[Source texts of formatted documents]
========================

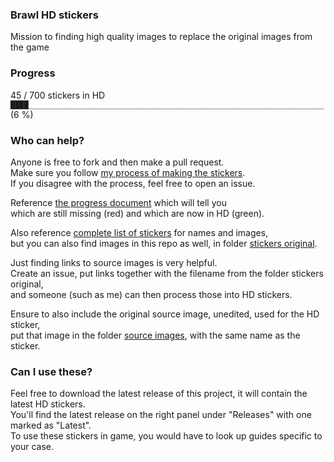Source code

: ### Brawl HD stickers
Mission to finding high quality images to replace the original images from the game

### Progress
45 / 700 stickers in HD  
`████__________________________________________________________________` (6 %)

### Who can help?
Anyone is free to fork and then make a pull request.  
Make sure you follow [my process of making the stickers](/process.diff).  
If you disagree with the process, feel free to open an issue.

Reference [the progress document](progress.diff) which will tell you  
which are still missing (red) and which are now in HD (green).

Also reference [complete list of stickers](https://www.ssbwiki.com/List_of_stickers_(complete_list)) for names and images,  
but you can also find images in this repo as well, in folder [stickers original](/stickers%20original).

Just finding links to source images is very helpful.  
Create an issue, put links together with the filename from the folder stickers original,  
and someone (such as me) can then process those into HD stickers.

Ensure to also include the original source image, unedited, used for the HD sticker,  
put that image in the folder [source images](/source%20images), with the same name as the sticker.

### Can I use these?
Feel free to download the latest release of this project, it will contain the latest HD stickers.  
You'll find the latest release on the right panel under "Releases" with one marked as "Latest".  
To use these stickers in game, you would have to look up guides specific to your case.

========================

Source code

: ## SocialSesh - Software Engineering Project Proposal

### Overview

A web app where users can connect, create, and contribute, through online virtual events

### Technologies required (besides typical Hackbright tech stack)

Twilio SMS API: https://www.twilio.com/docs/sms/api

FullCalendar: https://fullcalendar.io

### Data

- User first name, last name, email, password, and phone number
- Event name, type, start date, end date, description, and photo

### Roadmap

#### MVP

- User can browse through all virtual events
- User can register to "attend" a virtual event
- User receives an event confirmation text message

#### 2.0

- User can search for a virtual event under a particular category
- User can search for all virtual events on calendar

========================

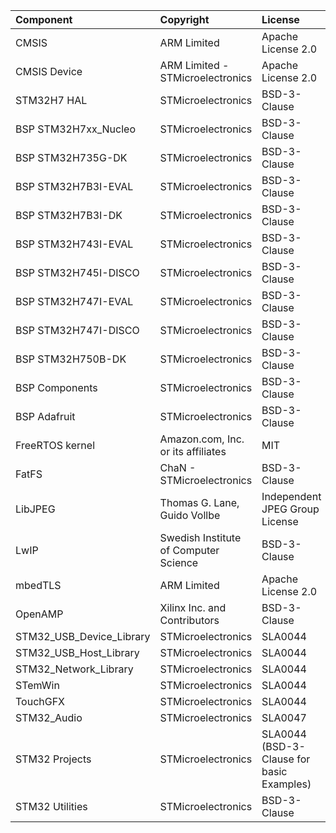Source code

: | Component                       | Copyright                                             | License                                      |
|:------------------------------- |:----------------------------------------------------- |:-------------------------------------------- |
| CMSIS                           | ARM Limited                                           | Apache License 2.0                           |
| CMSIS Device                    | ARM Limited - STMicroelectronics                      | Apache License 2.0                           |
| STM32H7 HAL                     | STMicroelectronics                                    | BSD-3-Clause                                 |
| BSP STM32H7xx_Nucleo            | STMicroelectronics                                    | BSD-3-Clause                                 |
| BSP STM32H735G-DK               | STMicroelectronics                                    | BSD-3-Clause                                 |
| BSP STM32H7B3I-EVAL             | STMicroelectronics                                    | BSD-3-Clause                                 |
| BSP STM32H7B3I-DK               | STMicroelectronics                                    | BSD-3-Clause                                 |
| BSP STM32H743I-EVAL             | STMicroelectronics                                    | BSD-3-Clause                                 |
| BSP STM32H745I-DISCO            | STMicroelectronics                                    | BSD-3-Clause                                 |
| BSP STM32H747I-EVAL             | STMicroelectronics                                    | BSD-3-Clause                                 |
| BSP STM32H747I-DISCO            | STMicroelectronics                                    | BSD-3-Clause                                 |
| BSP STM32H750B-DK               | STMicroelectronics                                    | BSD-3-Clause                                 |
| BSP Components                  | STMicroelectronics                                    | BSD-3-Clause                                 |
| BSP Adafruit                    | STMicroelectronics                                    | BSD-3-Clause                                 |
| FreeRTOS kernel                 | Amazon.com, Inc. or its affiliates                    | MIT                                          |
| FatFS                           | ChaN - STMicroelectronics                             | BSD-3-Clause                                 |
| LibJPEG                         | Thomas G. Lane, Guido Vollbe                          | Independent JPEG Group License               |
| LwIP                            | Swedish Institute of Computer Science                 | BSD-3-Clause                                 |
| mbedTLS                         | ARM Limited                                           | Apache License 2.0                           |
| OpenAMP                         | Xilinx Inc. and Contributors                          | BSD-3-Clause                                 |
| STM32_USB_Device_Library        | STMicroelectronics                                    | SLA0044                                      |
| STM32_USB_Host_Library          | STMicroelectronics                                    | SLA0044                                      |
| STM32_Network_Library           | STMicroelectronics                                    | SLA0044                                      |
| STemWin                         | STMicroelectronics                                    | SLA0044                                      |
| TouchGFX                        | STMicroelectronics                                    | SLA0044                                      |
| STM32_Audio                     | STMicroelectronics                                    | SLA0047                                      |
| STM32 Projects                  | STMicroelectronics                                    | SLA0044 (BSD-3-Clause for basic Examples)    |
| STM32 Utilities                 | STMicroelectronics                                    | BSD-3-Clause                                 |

========================

**Task statement**:
Copy only this part of the entries above: the line with "- User first", the line with "- User can search for all", and the lines between, all exactly as written.

**Task answer**:
- User first name, last name, email, password, and phone number
- Event name, type, start date, end date, description, and photo

### Roadmap

#### MVP

- User can browse through all virtual events
- User can register to "attend" a virtual event
- User receives an event confirmation text message

#### 2.0

- User can search for a virtual event under a particular category
- User can search for all virtual events on calendar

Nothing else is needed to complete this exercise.